En plasma: creatinina, calcio, fósforo, ácido úrico y bicarbonato. Cuando fuera posible, realizar el análisis físico-químico del cálculo. Aquellos que presentan cálculos en forma recurrente- tiene un alto grado de recurrencia, se estima que el 50 % de los pacientes que desarrollaron litiasis padecerán otro episodio dentro de los 10 años posteriores-, o que tienen un primer episodio de litiasis múltiple o bilateral antes de los 25 años, deberán someterse a una evaluación más amplia.

En sangre: creatinina, calcemia, fosfatemia, uricemia, ionograma con bicarbonato, PTH intacta.

En orina muestra aislada: pH, sedimento urinario para ver cristaluria, urocultivo.

En orina de 24 hs: volumen urinario, creatininuria, calciuria, fosfaturia, uricosuria, oxaluria, cistinuria, magnesuria, citraturia, potasio y sodio urinario.

Tratamiento

En primera instancia hay que considerar el tratamiento del cólico renal. El tratamiento del dolor agudo se lleva a cabo con anti-inflamatorios no esteroideos.

El tratamiento de las náuseas y vómitos con metoclopramida sublingual o parenteral.

Para facilitar la eliminación del cálculo, con antiespasmódicos, bloqueantes cálcicos, alfa bloqueantes.

En pacientes con dolor persistente pese a los tratamientos habituales, sepsis, insuficiencia renal aguda, anuria, cálculos mayores de 10 mm o no eliminación del cálculo luego de 4-6 semanas de tratamiento, se recomienda realizar la consulta urológica, dado que puede ser necesaria una cirugía (la elección del tipo de cirugía dependerá del tamaño y ubicación de/los cálculos y de las condiciones anatómicas del paciente).
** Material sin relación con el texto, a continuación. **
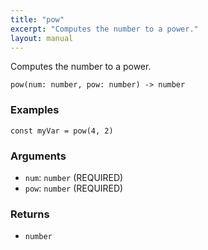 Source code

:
 ```yaml
---
title: "pow"
excerpt: "Computes the number to a power."
layout: manual
---
```


Computes the number to a power.



```
pow(num: number, pow: number) -> number
```

### Examples

```kcl
const myVar = pow(4, 2)
```

### Arguments

* `num`: `number` (REQUIRED)
* `pow`: `number` (REQUIRED)

### Returns

* `number`




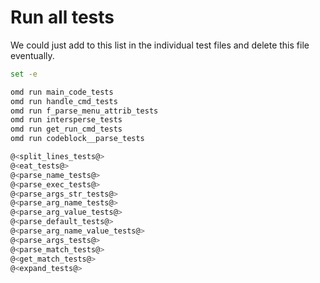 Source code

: # Run all tests

We could just add to this list in the individual test files and delete this file eventually.

```bash {name=all_tests menu=true}
set -e

omd run main_code_tests
omd run handle_cmd_tests
omd run f_parse_menu_attrib_tests
omd run intersperse_tests
omd run get_run_cmd_tests
omd run codeblock__parse_tests

@<split_lines_tests@>
@<eat_tests@>
@<parse_name_tests@>
@<parse_exec_tests@>
@<parse_args_str_tests@>
@<parse_arg_name_tests@>
@<parse_arg_value_tests@>
@<parse_default_tests@>
@<parse_arg_name_value_tests@>
@<parse_args_tests@>
@<parse_match_tests@>
@<get_match_tests@>
@<expand_tests@>
```
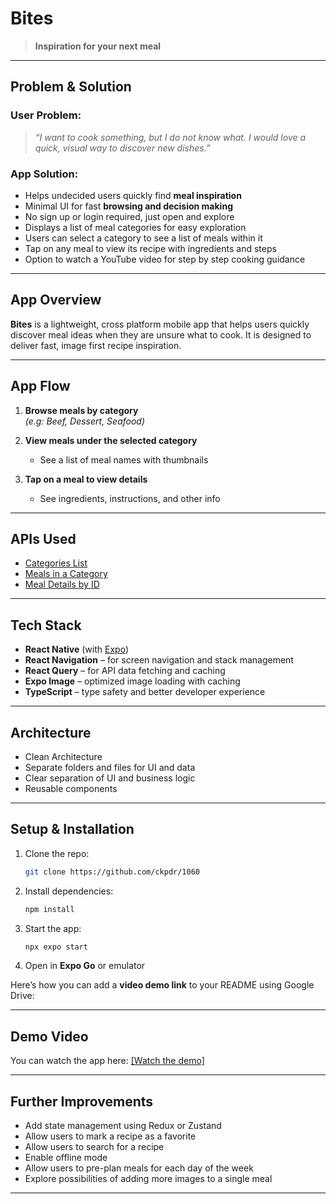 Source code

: # Bites

> **Inspiration for your next meal**

---

## Problem & Solution

### User Problem:
> *“I want to cook something, but I do not know what. I would love a quick, visual way to discover new dishes.”*

### App Solution:
- Helps undecided users quickly find **meal inspiration**
- Minimal UI for fast **browsing and decision making**
- No sign up or login required, just open and explore
- Displays a list of meal categories for easy exploration
- Users can select a category to see a list of meals within it
- Tap on any meal to view its recipe with ingredients and steps
- Option to watch a YouTube video for step by step cooking guidance
  
---

## App Overview

**Bites** is a lightweight, cross platform mobile app that helps users quickly discover meal ideas when they are unsure what to cook. It is designed to deliver fast, image first recipe inspiration.

---

## App Flow

1. **Browse meals by category**  
   *(e.g: Beef, Dessert, Seafood)*

2. **View meals under the selected category**  
   - See a list of meal names with thumbnails

3. **Tap on a meal to view details**  
   - See ingredients, instructions, and other info  

---

## APIs Used

- [Categories List](https://www.themealdb.com/api/json/v1/1/categories.php)  
- [Meals in a Category](https://www.themealdb.com/api/json/v1/1/filter.php?c=Seafood)  
- [Meal Details by ID](https://www.themealdb.com/api/json/v1/1/lookup.php?i=52959)

---

## Tech Stack

- **React Native** (with [Expo](https://expo.dev))
- **React Navigation** – for screen navigation and stack management
- **React Query** – for API data fetching and caching
- **Expo Image** – optimized image loading with caching
- **TypeScript** – type safety and better developer experience

---

## Architecture

- Clean Architecture
- Separate folders and files for UI and data
- Clear separation of UI and business logic
- Reusable components

---

## Setup & Installation

1. Clone the repo:

   ```bash
   git clone https://github.com/ckpdr/1060
   ```
2. Install dependencies:

   ```bash
   npm install
   ```
3. Start the app:

   ```bash
   npx expo start
   ```
4. Open in **Expo Go** or emulator

Here’s how you can add a **video demo link** to your README using Google Drive:

---

## Demo Video

You can watch the app here:
[[Watch the demo]](https://drive.google.com/file/d/1KRdhTl23RKBctoYcYbDPM4VJNPPReFnm/view?usp=sharing)

---

## Further Improvements

- Add state management using Redux or Zustand
- Allow users to mark a recipe as a favorite
- Allow users to search for a recipe
- Enable offline mode
- Allow users to pre-plan meals for each day of the week
- Explore possibilities of adding more images to a single meal

---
Y luego de la eliminación del cálculo el tratamiento se centrará en evitar la formación de nuevos cálculos.

La opinión de la especialista

Dra. Alicia Marini, Jefa del Servicio de Nefrología del Hospital de Clínicas “José de San Martín”, UBA.

Consejos de prevención

La tendencia a la formación de cálculos se debe en general a causas genéticas que producen diferentes alteraciones metabólicas que van a estar siempre presentes en el individuo, por lo cual las conductas preventivas deben ser permanentes.

La prevención de las recurrencias se basa en un tratamiento dietético y el de la anomalía metabólica existente. Ingerir líquido abundante -de 2 a 3 litros por día-, disminuir el consumo de sal, según el tipo de cálculo se recomienda realizar diferentes dietas alimenticias y consultar al médico, dado que en muchos casos es aconsejable efectuar unos análisis específicos denominados estudio metabólico con el fin de detectar la causa de la formación de cálculos e implementar el tratamiento adecuado.